Saved entries
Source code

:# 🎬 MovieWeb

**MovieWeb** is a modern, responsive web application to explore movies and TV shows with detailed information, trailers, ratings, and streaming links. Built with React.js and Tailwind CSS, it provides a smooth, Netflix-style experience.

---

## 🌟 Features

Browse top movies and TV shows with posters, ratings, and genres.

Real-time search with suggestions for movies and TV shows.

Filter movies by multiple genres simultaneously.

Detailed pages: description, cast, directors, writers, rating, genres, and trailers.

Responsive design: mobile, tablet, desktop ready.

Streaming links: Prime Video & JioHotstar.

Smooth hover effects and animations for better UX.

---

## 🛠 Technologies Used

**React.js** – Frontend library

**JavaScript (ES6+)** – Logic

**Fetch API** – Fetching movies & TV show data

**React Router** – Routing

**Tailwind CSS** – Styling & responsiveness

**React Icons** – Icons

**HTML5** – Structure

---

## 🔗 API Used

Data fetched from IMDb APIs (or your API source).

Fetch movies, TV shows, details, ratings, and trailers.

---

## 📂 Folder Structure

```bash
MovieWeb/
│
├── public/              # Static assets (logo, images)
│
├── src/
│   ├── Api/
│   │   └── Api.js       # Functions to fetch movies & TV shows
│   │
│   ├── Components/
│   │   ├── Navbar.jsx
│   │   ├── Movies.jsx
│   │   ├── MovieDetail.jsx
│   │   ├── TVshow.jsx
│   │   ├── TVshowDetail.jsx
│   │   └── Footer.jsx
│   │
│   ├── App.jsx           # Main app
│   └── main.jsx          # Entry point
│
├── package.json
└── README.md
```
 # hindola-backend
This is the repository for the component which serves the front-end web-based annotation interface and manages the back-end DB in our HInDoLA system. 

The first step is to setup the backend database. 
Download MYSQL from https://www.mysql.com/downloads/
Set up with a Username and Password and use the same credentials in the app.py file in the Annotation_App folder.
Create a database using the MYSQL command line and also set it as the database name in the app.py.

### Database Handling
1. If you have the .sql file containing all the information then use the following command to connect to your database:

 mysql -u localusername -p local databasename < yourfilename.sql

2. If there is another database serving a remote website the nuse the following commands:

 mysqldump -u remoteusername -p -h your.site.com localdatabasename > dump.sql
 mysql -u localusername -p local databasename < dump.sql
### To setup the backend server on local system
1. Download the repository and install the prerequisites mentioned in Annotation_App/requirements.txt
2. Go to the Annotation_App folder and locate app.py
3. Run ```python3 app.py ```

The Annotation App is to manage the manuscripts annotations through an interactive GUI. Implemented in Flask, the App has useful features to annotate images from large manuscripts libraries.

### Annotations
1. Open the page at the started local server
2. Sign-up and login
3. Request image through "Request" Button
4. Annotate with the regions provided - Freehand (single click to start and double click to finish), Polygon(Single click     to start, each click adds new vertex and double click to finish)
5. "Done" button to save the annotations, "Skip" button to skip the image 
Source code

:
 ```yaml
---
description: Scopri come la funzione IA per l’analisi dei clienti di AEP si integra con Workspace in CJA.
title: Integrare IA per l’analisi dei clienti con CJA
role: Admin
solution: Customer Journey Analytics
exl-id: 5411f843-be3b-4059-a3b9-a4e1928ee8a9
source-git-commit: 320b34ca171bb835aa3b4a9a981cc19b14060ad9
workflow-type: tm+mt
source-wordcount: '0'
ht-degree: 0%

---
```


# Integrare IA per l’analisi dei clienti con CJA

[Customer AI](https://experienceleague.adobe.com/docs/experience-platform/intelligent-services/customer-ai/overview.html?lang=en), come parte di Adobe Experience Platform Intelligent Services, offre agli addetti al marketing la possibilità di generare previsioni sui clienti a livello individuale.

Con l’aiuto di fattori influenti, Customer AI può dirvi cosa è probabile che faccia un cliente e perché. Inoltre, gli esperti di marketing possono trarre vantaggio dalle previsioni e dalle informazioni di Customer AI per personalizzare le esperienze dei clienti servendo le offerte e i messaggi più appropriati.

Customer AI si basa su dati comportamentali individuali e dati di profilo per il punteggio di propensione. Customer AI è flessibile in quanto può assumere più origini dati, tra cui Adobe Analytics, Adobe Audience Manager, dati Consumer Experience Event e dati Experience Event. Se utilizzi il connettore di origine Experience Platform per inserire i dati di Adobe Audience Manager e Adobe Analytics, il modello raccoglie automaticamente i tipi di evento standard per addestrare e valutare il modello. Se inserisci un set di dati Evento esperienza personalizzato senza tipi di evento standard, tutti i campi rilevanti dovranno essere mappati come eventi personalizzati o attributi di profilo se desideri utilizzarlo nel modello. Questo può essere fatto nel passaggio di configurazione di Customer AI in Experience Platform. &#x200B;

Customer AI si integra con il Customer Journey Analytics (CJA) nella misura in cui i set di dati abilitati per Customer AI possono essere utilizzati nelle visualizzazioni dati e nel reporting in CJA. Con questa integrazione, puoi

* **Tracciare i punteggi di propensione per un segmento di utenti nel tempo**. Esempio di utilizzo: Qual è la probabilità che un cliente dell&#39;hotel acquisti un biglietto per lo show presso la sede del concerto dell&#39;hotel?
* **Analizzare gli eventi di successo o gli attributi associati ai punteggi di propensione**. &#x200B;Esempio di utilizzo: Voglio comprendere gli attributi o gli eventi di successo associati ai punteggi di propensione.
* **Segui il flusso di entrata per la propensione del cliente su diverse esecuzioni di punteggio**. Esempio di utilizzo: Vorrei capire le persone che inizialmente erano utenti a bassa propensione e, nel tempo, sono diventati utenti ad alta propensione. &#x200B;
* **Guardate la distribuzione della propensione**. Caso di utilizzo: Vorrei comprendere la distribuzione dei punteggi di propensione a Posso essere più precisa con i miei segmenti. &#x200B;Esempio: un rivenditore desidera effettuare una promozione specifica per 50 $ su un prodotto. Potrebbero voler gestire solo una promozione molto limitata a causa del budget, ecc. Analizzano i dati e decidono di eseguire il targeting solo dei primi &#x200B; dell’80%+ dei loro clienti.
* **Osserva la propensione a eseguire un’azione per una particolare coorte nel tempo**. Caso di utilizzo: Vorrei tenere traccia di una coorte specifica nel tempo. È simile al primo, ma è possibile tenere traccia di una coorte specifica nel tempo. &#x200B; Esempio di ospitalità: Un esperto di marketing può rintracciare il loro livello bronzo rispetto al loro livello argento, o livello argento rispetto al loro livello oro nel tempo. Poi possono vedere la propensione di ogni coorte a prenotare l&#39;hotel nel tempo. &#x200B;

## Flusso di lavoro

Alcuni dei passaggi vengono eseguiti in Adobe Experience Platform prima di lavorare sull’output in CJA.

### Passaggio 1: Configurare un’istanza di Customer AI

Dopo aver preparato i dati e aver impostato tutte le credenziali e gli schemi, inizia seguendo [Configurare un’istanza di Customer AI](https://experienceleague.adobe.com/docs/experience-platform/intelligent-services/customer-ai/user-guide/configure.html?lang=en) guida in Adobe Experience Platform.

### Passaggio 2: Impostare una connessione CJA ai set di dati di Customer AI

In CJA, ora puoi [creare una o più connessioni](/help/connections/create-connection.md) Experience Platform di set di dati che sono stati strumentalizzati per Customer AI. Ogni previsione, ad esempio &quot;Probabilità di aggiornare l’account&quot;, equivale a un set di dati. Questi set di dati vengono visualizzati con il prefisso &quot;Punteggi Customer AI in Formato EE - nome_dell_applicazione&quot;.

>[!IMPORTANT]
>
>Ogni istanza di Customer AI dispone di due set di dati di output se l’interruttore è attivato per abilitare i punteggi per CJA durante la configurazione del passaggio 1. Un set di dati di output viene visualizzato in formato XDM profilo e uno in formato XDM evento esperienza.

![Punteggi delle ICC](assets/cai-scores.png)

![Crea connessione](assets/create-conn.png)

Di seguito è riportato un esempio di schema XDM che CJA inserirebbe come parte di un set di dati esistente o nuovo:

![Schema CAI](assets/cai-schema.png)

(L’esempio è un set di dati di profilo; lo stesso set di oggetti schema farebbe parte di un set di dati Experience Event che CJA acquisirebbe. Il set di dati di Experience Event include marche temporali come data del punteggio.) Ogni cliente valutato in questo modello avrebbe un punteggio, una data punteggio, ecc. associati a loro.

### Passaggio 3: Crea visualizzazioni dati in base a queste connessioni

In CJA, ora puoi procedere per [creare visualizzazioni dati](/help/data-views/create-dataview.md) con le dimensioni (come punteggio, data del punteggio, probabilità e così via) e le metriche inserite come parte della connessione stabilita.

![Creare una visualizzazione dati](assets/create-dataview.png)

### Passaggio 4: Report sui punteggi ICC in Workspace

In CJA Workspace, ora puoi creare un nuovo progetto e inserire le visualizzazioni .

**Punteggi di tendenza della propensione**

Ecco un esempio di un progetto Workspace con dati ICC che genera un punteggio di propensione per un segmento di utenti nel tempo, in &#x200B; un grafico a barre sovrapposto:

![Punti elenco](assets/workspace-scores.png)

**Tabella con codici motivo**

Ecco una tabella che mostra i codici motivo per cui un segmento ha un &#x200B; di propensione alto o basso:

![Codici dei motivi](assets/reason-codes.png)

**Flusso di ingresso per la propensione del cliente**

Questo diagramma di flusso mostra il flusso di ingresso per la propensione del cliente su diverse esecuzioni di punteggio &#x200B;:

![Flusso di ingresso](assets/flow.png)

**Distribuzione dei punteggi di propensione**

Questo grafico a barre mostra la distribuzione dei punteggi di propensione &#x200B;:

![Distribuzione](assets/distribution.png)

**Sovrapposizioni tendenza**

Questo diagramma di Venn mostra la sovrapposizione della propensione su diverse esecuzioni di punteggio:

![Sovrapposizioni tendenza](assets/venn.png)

# [Task details]
Please give the number of lines in the data above that include the string "description", and nothing else.

# [Response to this exercise]
2